* Your goal: Could you show each line of the records that contains the word "analytic"?

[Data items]
<<<<

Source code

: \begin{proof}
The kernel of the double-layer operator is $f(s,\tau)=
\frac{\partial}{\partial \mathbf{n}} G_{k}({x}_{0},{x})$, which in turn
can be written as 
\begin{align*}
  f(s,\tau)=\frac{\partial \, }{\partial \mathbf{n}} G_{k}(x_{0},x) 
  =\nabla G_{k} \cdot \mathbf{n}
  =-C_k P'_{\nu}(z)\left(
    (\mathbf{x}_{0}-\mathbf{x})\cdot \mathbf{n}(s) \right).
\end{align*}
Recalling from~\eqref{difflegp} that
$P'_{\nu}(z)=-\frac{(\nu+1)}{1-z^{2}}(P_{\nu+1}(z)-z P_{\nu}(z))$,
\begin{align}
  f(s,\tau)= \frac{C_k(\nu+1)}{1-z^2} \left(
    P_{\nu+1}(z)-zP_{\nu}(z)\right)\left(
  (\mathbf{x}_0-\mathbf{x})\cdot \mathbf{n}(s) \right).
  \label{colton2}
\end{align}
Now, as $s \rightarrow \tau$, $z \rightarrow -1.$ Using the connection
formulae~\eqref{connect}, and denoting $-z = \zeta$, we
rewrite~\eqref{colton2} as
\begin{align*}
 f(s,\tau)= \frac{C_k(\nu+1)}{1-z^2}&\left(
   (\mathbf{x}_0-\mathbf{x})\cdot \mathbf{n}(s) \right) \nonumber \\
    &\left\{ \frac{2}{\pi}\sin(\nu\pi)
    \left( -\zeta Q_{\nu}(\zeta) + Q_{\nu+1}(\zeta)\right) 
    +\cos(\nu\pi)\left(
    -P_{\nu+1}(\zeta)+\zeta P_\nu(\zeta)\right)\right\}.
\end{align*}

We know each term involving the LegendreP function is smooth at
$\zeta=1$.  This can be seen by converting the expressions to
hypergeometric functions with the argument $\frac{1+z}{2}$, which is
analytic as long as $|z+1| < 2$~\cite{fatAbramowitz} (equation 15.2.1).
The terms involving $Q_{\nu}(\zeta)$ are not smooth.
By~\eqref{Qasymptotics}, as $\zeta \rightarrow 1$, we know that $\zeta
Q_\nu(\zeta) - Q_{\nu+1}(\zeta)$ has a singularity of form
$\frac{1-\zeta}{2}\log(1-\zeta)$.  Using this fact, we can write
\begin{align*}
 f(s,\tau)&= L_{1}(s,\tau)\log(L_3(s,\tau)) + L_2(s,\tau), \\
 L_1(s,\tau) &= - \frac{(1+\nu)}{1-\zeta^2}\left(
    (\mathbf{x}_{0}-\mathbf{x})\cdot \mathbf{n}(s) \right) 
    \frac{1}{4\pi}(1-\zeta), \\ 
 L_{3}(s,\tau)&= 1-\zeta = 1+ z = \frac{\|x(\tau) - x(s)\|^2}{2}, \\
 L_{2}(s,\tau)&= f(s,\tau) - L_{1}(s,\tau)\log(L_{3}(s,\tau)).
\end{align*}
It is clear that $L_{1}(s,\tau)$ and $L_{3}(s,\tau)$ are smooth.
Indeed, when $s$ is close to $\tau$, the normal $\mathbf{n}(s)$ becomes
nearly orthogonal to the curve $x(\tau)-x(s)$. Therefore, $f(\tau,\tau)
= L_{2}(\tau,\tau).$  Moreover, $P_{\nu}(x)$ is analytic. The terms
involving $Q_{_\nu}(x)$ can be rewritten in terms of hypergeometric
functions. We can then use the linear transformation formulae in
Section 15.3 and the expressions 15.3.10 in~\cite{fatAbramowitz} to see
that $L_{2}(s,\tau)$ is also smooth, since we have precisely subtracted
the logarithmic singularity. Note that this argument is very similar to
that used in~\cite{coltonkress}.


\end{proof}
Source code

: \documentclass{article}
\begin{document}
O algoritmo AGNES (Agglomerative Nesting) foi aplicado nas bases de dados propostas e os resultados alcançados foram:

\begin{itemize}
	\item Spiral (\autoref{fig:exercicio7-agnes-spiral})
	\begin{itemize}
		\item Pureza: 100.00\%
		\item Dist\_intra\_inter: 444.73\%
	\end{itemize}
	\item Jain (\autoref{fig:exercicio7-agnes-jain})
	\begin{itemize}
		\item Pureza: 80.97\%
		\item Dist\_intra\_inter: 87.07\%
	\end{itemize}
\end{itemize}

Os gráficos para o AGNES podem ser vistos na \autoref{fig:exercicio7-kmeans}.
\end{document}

>>>>

* Result below:
analytic as long as $|z+1| < 2$~\cite{fatAbramowitz} (equation 15.2.1).
= L_{2}(\tau,\tau).$  Moreover, $P_{\nu}(x)$ is analytic. The terms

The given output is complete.